------ SOURCE DATA ------

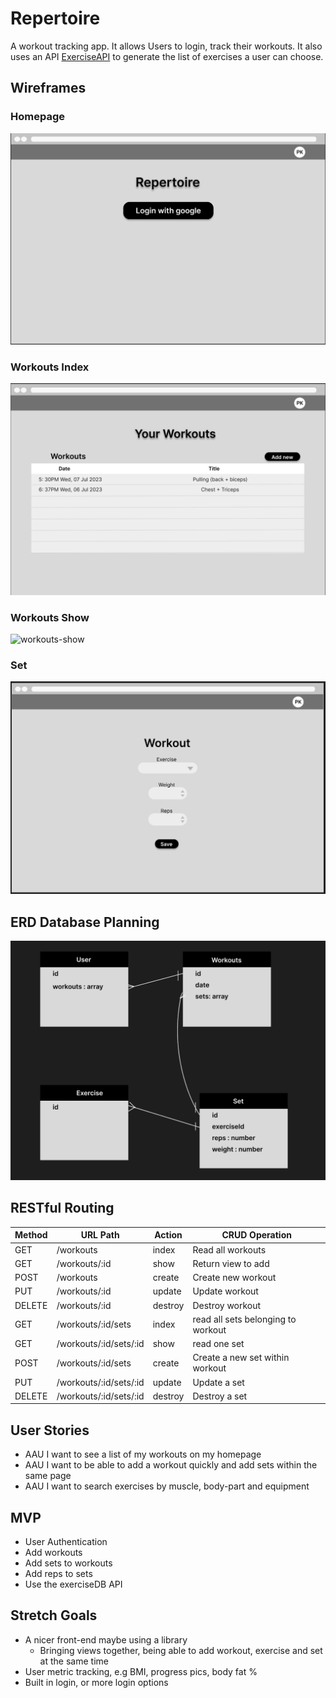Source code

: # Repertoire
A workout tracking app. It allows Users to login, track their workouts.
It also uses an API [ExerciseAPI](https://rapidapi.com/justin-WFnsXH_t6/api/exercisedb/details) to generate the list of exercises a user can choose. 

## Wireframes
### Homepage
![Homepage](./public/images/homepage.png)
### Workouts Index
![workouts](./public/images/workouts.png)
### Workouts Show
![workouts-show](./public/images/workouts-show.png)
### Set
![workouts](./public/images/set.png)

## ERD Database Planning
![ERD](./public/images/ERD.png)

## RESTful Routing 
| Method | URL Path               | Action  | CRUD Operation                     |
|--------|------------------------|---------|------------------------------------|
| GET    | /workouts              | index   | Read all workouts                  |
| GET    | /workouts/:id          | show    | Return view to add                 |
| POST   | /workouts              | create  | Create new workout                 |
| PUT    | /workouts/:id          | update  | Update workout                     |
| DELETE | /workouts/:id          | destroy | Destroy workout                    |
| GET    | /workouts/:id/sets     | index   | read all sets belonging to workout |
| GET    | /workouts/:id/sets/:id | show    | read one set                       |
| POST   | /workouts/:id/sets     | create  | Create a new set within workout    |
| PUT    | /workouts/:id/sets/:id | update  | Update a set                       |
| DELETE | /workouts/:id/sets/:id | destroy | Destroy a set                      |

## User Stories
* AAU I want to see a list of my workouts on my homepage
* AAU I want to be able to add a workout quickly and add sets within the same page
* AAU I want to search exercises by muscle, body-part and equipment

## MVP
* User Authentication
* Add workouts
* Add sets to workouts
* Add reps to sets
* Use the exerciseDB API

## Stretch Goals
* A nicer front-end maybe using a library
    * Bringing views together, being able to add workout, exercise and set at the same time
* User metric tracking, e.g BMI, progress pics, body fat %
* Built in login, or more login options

------

▶ [PROBLEM DESCRIPTION]: The response should contain only a verbatim copy of the lines from the line with "the exerciseDB API" to the final line of the records.

▶ [YOUR SOLUTION]:
* Use the exerciseDB API

## Stretch Goals
* A nicer front-end maybe using a library
    * Bringing views together, being able to add workout, exercise and set at the same time
* User metric tracking, e.g BMI, progress pics, body fat %
* Built in login, or more login options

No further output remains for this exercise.